- Directed by: Don Selwyn
- Written by: William Shakespeare Pei Te Hurinui Jones
- Produced by: Ruth Kaupua
- Starring: Waihoroi Shortland Ngarimu Daniels Te Rangihau Gilbert Scotty Morrison Veeshayne Armstrong Eru Potaka-Dewes
- Production company: He Taonga Films
- Release date: 17 February 2002;
- Running time: 158 minutes
- Country: New Zealand
- Language: Māori

= The Maori Merchant of Venice =

The Maori Merchant of Venice (Te Tangata Whai Rawa o Weniti, /mi/, lit. 'The Richest Man in Venice') is a 2002 New Zealand drama film in the Māori language (with English subtitles), directed by Don Selwyn.

==Production==
The play The Merchant of Venice was translated into Māori in 1945 by Pei Te Hurinui Jones, and his translation is used for the film. It is the first Māori-language film adaptation of any of William Shakespeare's plays. The film was shot in Auckland, at the Church of the Holy Sepulchre - Te Mīhana Māori, but "recreate[d] 16th century Venice, with costumes and surroundings to fit the original setting".

==Cast==
Almost all the film's actors are Māori, many of them acting for the cinema for the first time. Waihoroi Shortland stars as Hairoka (Shylock), Ngarimu Daniels as Pohia (Portia), Te Rangihau Gilbert as Patanio (Bassanio), Scotty Morrison as Anatonio (Antonio) and Veeshayne Armstrong as Nerita (Nerissa).

==Reception==
According to the New Zealand Film Commission, the film deals with the themes of "religious discrimination, revenge for past wrongs", and "explores the nature of justice and mercy" as well as "the effect of heritage on an individual’s life decisions and the strength, wit and wisdom of women": "The Maori take on Shakespeare's 'pound of flesh' drama is a story of deep seated social and religious prejudice, in which the Jew (Shylock) has a long memory of oppression, but revenge is not so sweet." Valerie Wayne, in The Contemporary Pacific, underlined the apparent parallel drawn by the film between the oppression suffered by Shylock because of his Judaism and the sometimes violent subjugation of Māori by the colonial authorities in nineteenth century New Zealand.
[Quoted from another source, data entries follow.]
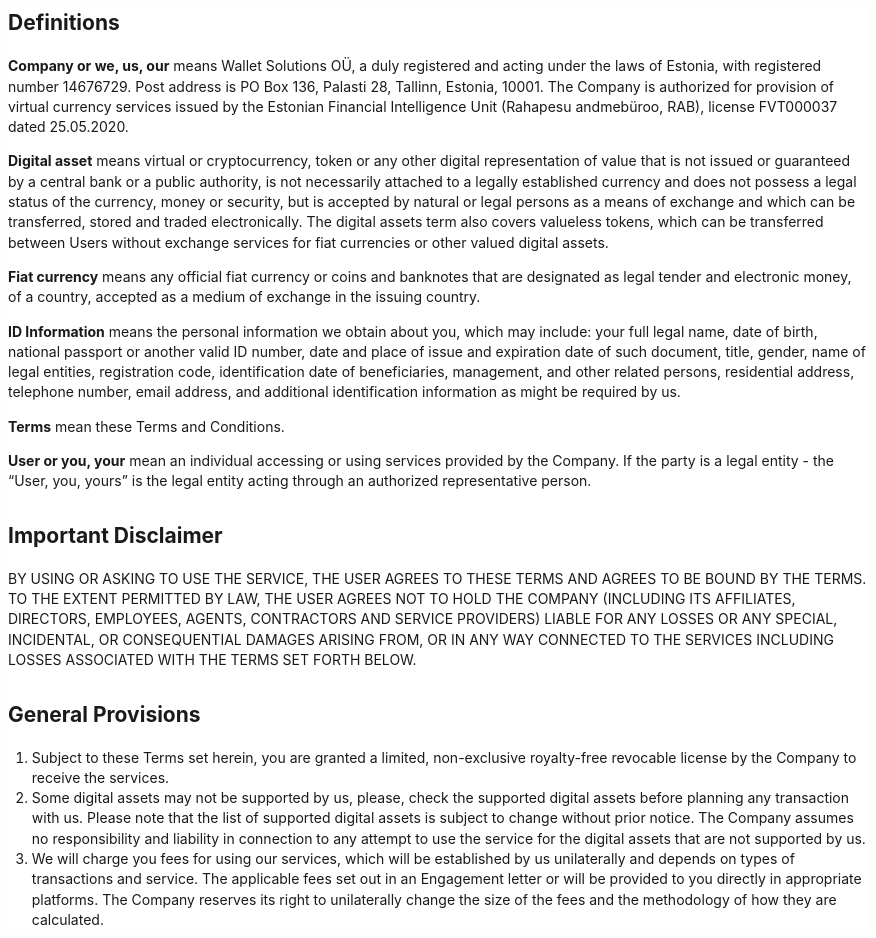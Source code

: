 <a name='definitions' id='definitions'></a>

## Definitions

**Company or we, us, our** means Wallet Solutions OÜ, a duly registered and acting under the laws of Estonia, with registered number 14676729. Post address is PO Box 136, Palasti 28, Tallinn, Estonia, 10001. The Company is authorized for provision of virtual currency services issued by the Estonian Financial Intelligence Unit (Rahapesu andmebüroo, RAB), license FVT000037 dated 25.05.2020.

**Digital asset** means virtual or cryptocurrency, token or any other digital representation of value that is not issued or guaranteed by a central bank or a public authority, is not necessarily attached to a legally established currency and does not possess a legal status of the currency, money or security, but is accepted by natural or legal persons as a means of exchange and which can be transferred, stored and traded electronically. The digital assets term also covers valueless tokens, which can be transferred between Users without exchange services for fiat currencies or other valued digital assets.

**Fiat currency** means any official fiat currency or coins and banknotes that are designated as legal tender and electronic money, of a country, accepted as a medium of exchange in the issuing country.

**ID Information** means the personal information we obtain about you, which may include: your full legal name, date of birth, national passport or another valid ID number, date and place of issue and expiration date of such document, title, gender, name of legal entities, registration code, identification date of beneficiaries, management, and other related persons, residential address, telephone number, email address, and additional identification information as might be required by us.

**Terms** mean these Terms and Conditions.

**User or you, your** mean an individual accessing or using services provided by the Company. If the party is a legal entity - the “User, you, yours” is the legal entity acting through an authorized representative person.

<a name='important-disclaimer' id='important-disclaimer'></a>

<div class="alert alert-info">

## Important Disclaimer

BY USING OR ASKING TO USE THE SERVICE, THE USER AGREES TO THESE TERMS AND AGREES TO BE BOUND BY THE TERMS. TO THE EXTENT PERMITTED BY LAW, THE USER AGREES NOT TO HOLD THE COMPANY (INCLUDING ITS AFFILIATES, DIRECTORS, EMPLOYEES, AGENTS, CONTRACTORS AND SERVICE PROVIDERS) LIABLE FOR ANY LOSSES OR ANY SPECIAL, INCIDENTAL, OR CONSEQUENTIAL DAMAGES ARISING FROM, OR IN ANY WAY CONNECTED TO THE SERVICES INCLUDING LOSSES ASSOCIATED WITH THE TERMS SET FORTH BELOW.

</div>

<a name='general-provisions' id='general-provisions'></a>

## General Provisions

1. Subject to these Terms set herein, you are granted a limited, non-exclusive royalty-free revocable license by the Company to receive the services.
2. Some digital assets may not be supported by us, please, check the supported digital assets before planning any transaction with us. Please note that the list of supported digital assets is subject to change without prior notice. The Company assumes no responsibility and liability in connection to any attempt to use the service for the digital assets that are not supported by us.
3. We will charge you fees for using our services, which will be established by us unilaterally and depends on types of transactions and service. The applicable fees set out in an Engagement letter or will be provided to you directly in appropriate platforms. The Company reserves its right to unilaterally change the size of the fees and the methodology of how they are calculated.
Reviewing The Maori Merchant of Venice for Te Kete Ipurangi, Lana Simmons-Donaldson described it as "an educational, even motivational tool" for Māori language learners, and provided glowing praise:
No sex, action or violence here, Te Tangata Whai Rawa o Wēniti makes a refreshing change to the usual menu on offer to the movie going public. Chivalry, camaraderie, romance, justice, honour, cruelty, aristocracy and poverty all in te reo Māori, it's very palatable even exquisite depending on your taste. [...] Rurutao (Shakespeare) himself would have wept at its poetic brilliance.

==Awards==
The film won the audience award for best feature at the Hawaii International Film Festival in 2002, while Waihoroi Shortland won the film award for best actor at the New Zealand Film and TV Awards in 2003.

==Other Māori productions of Shakespeare plays==
The Merchant of Venice is not the only Shakespearian play to have been adapted to Māori themes, though it is the only one to have been released as a feature film. Adaptations of Othello, using a Māori cast and usually set during either the Musket Wars or New Zealand Wars of the nineteenth century, have been performed on numerous occasions since the late 1990s, most notably at Christchurch's Court Theatre in 2001.